By Gregg Bell / The News Tribune
The Seattle Seahawks let Bobby Wagner go.
But they will still be seeing him. Often.
The All-Pro linebacker agreed to a free-agent contract Thursday with the Super Bowl-champion Los Angeles Rams. The deal for the 31-year-old middle linebacker, first reported by ESPN’s Adam Schefter, is for up to five years and $50 million, with a maximum value of up to $65 million for Wagner with Seattle’s NFC West rivals.
The Seahawks decided to release Wagner March 8. He was about to cost them $20.35 million against their salary cap in 2022, what would have been the final year of his $54 million deal he negotiated without an agent and signed with Seattle in the summer of 2019.
The Seahawks decided to send Wagner this month away hours after they finalized trading quarterback Russell Wilson to the Denver Broncos.
Seattle will be playing its former franchise cornerstones three times this year.
The Seahawks will host the Broncos in the 2022 regular season. They also will play their customary home and away games against the Rams inside the division.
Wagner’s six All-Pro selections are the most in Seahawks history.
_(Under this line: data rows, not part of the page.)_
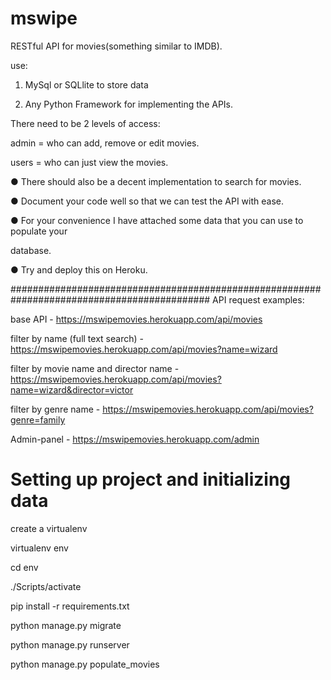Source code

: # mswipe
RESTful API for movies(something similar to IMDB).

use:

1. MySql or SQLlite to store data

2. Any Python Framework for implementing the APIs.

There need to be 2 levels of access:

admin = who can add, remove or edit movies.

users = who can just view the movies.



● There should also be a decent implementation to search for movies.

● Document your code well so that we can test the API with ease.

● For your convenience I have attached some data that you can use to populate your

database.

● Try and deploy this on Heroku.

############################################################################################
API request examples:

base API - https://mswipemovies.herokuapp.com/api/movies

filter by name (full text search) - https://mswipemovies.herokuapp.com/api/movies?name=wizard

filter by movie name and director name - https://mswipemovies.herokuapp.com/api/movies?name=wizard&director=victor

filter by genre name - https://mswipemovies.herokuapp.com/api/movies?genre=family

Admin-panel - https://mswipemovies.herokuapp.com/admin

# Setting up project and initializing data

create a virtualenv 

virtualenv env

cd env

./Scripts/activate

pip install -r requirements.txt

python manage.py migrate

python manage.py runserver

python manage.py populate_movies

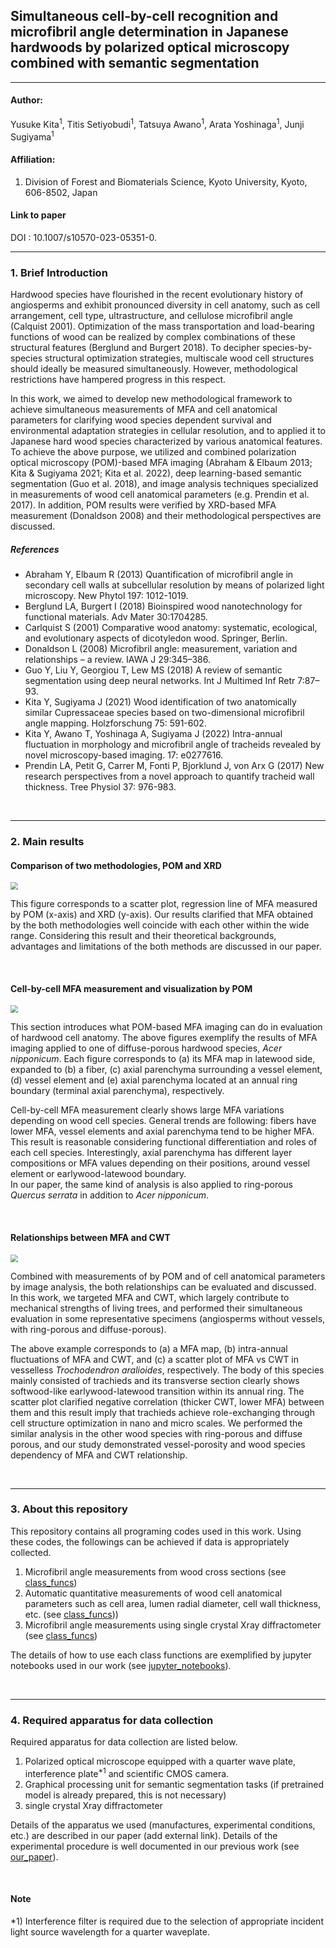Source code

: ## Simultaneous cell-by-cell recognition and microfibril angle determination in Japanese hardwoods by polarized optical microscopy combined with semantic segmentation

-----

#### **Author**: 

Yusuke Kita<sup>1</sup>, Titis Setiyobudi<sup>1</sup>, Tatsuya Awano<sup>1</sup>, Arata Yoshinaga<sup>1</sup>, Junji Sugiyama<sup>1</sup>

#### **Affiliation**: 

1. Division of Forest and Biomaterials Science, Kyoto University, Kyoto, 606-8502, Japan

#### **Link to paper**

DOI : 10.1007/s10570-023-05351-0.

-----

### 1. Brief Introduction

Hardwood species have flourished in the recent evolutionary history of angiosperms and exhibit pronounced diversity in cell anatomy, such as cell arrangement, cell type, ultrastructure, and cellulose microfibril angle (Calquist 2001). Optimization of the mass transportation and load-bearing functions of wood can be realized by complex combinations of these structural features (Berglund and Burgert 2018). To decipher species-by-species structural optimization strategies, multiscale wood cell structures should ideally be measured simultaneously. However, methodological restrictions have hampered progress in this respect. <br>

In this work, we aimed to develop new methodological framework to achieve simultaneous measurements of MFA and cell anatomical parameters for clarifying wood species dependent survival  and environmental adaptation strategies in cellular resolution, and to applied it to Japanese hard wood species characterized by various anatomical features. To achieve the above purpose, we utilized and combined polarization optical microscopy (POM)-based MFA imaging (Abraham & Elbaum 2013; Kita & Sugiyama 2021; Kita et al. 2022), deep learning-based semantic segmentation (Guo et al. 2018), and image analysis techniques specialized in measurements of wood cell anatomical parameters (e.g. Prendin et al. 2017). In addition, POM results were verified by XRD-based MFA measurement (Donaldson 2008) and their methodological perspectives are discussed.<br>



##### References

- Abraham Y, Elbaum R (2013) Quantification of microfibril angle in secondary cell walls at subcellular resolution by means of polarized light microscopy. New Phytol 197: 1012-1019.
- Berglund LA, Burgert I (2018) Bioinspired wood nanotechnology for functional materials. Adv Mater 30:1704285.
- Carlquist S (2001) Comparative wood anatomy: systematic, ecological, and evolutionary aspects of dicotyledon wood. Springer, Berlin.
- Donaldson L (2008) Microfibril angle: measurement, variation and relationships – a review. IAWA J 29:345–386.
- Guo Y, Liu Y, Georgiou T, Lew MS (2018) A review of semantic segmentation using deep neural networks. Int J Multimed Inf Retr 7:87–93.
- Kita Y, Sugiyama J (2021) Wood identification of two anatomically similar Cupressaceae species based on two-dimensional microfibril angle mapping. Holzforschung 75: 591-602.
- Kita Y, Awano T, Yoshinaga A, Sugiyama J (2022) Intra-annual fluctuation in morphology and microfibril angle of tracheids revealed by novel microscopy-based imaging. 17: e0277616.
- Prendin LA, Petit G, Carrer M, Fonti P, Bjorklund J, von Arx G (2017) New research perspectives from a novel approach to quantify tracheid wall thickness. Tree Physiol 37: 976-983.

&nbsp;

----

### 2. Main results

#### Comparison of two methodologies, POM and XRD

<img src="./Figs/Fig1.PNG" style="zoom:75%;" />

This figure corresponds to a scatter plot, regression line of MFA measured by POM (x-axis) and XRD (y-axis). Our results clarified that MFA obtained by the both methodologies well coincide with each other within the wide range. Considering this result and their theoretical backgrounds, advantages and limitations of the both methods are discussed in our paper.

&nbsp;

#### Cell-by-cell MFA measurement and visualization by POM

<img src="./Figs/Fig2.PNG" style="zoom:75%;" />

This section introduces what POM-based MFA imaging can do in evaluation of hardwood cell anatomy. The above figures exemplify the results of MFA imaging applied to one of diffuse-porous hardwood species, *Acer nipponicum*. Each figure corresponds to (a) its MFA map in latewood side, expanded to (b) a fiber, (c) axial parenchyma surrounding a vessel element, (d) vessel element and (e) axial parenchyma located at an annual ring boundary (terminal axial parenchyma), respectively.<br>

Cell-by-cell MFA measurement clearly shows large MFA variations depending on wood cell species. General trends are following: fibers have lower MFA, vessel elements and axial parenchyma tend to be higher MFA. This result is reasonable considering functional differentiation and roles of each cell species. Interestingly, axial parenchyma has different layer compositions or MFA values depending on their positions, around vessel element or earlywood-latewood boundary.<br>In our paper, the same kind of analysis is also applied to ring-porous *Quercus serrata* in addition to *Acer nipponicum*.

&nbsp;

#### Relationships between MFA and CWT

<img src="./Figs/Fig4.PNG" style="zoom:75%;" />

Combined with measurements of by POM and of cell anatomical parameters by image analysis, the both relationships can be evaluated and discussed. In this work, we targeted MFA and CWT, which largely contribute to mechanical strengths of living trees, and performed their simultaneous evaluation in some representative specimens (angiosperms without vessels, with ring-porous and diffuse-porous). <br>

The above example corresponds to (a) a MFA map, (b) intra-annual fluctuations of MFA and CWT, and (c) a scatter plot of MFA vs CWT in vesselless *Trochodendron aralioides*, respectively. The body of this species mainly consisted of trachieds and its transverse section clearly shows softwood-like earlywood-latewood transition within its annual ring. The scatter plot clarified negative correlation (thicker CWT, lower MFA) between them and this result imply that trachieds achieve role-exchanging through cell structure optimization in nano and micro scales. We performed the similar analysis in the other wood species with ring-porous and diffuse porous, and our study demonstrated vessel-porosity  and wood species dependency of MFA and CWT relationship.<br>

&nbsp;

-----

### 3. About this repository

This repository contains all programing codes used in this work. Using these codes, the followings can be achieved if data is appropriately collected.<br> 

1. Microfibril angle measurements from wood cross sections
   (see [class_funcs](https://github.com/pywood21/po_mfa_2023/tree/main/src/class_func/POM))
2. Automatic quantitative measurements of wood cell anatomical parameters such as cell area, lumen radial diameter, cell wall thickness, etc.
   (see [class_funcs](https://github.com/pywood21/po_mfa_2023/tree/main/src/class_func/Segmentation)))
3. Microfibril angle measurements using single crystal Xray diffractometer
   (see [class_funcs](https://github.com/pywood21/po_mfa_2023/tree/main/src/class_func/Xray))

The details of how to use each class functions are exemplified by jupyter notebooks used in our work (see [jupyter_notebooks](https://github.com/pywood21/po_mfa_2023/tree/main/src/jupyter_notebooks)).<br>

&nbsp;

----

### 4. Required apparatus for data collection

Required apparatus for data collection are listed below.<br>

1. Polarized optical microscope equipped with a quarter wave plate, interference plate<sup>*1</sup> and scientific CMOS camera.
2. Graphical processing unit for semantic segmentation tasks (if pretrained model is already prepared, this is not necessary)
3. single crystal Xray diffractometer

Details of the apparatus we used (manufactures, experimental conditions, etc.) are described in our paper (add external link). Details of the experimental procedure is well documented in our previous work (see [our_paper](https://journals.plos.org/plosone/article?id=10.1371/journal.pone.0277616)).

&nbsp;

#### **Note**

*1) Interference filter is required due to the selection of appropriate incident light source wavelength for a quarter waveplate.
Seattle will go with Cody Barton, Wagner’s understudy for years, and Jordyn Brooks as their new inside linebackers in coach Pete Carroll’s changed defensive system this year. Carroll and new coordinator Clint Hurtt are promising more 3-4 looks and ways than the 4-3 defense Wagner anchored with the Seahawks for 10 years.
Wagner is a native of southern California and a huge basketball fan of the Los Angeles Lakers. He grew up in Ontario, about 40 miles east of Los Angeles, and still has family there.
In L.A., Wagner will be playing in a base 3-4 defense. He will be mentoring and playing next to fellow inside linebacker Ernest Jones, who is 22 years old.
Wagner visited the Rams this month to talk contract. There was also interest from the Baltimore Ravens, Dallas Cowboys with former Seahawks defensive coordinator Dan Quinn and other teams. Many teams balked at Wagner’s asking price as he continued to represent himself in contract talks, without an agent.
Former Seahawks All-Pro cornerback Richard Sherman celebrated his friend and ex-teammate’s new deal with the Super Bowl champions on Twitter Thursday, proclaiming: “The rich get richer! Lose future HOF @VonMiller and gain future HOF @Bwagz. The @Ravens made a last min push but the Reigning champs @RamsNFL were too good to pass up.”
Wagner has more reasons for revenge against his former Seahawks than just that they cut him. It’s for how they cut him.
He said this month he didn’t hear it from the team that Seattle had decided to release him.
“Crazy part about all this. I played there for 10 years & I didn’t even hear it from them that I wasn’t coming back,” Wagner posted online on his Twitter account three days after the Seahawks released him and traded Wilson.
Carroll and Seattle general manager John Schneider both took the blame for how Wagner learned he was no longer with the Seahawks, who drafted him in 2012.
“That’s on me. I own that,” Schneider said during a press conference at team headquarters March 16.
“That’s on me,” Carroll interjected while sitting next to the GM.
“I wish I could’ve handled things better in that regard, from a communication standpoint,” Schneider said. “I owe it to him, the organization owes it to him.
“From a timing standpoint, I wish I would’ve handled things differently. …
“Too much respect to have that happen.”
Carroll said: “I’m guilty, too, because I didn’t want it to happen. I wanted Bobby to stay with us forever. I kept encouraging John to see what all of the possible options could be for a way out, that we don’t have to do this.”
Well, the Seahawks didn’t pursue all possible options.
A league source told The News Tribune the Seahawks never asked Wagner to take a pay decrease for 2022. There was no talk to Wagner of a restructured deal to lessen his cap hit and stay in Seattle this year, either. The team made no request Wagner take less money to stay for at least one more season.
There was no option other than his immediate release, the source told the TNT.
Asked two weeks ago if there another option besides playing out his contract for Wagner to stay in Seattle, Schneider said: “I would say, no.”
So it was messy on top of inflexible — and, for Wagner’s stated hope of retiring as a Seahawk, hopeless.
Barton, come on down.
And Wagner is now with the dreaded Rams.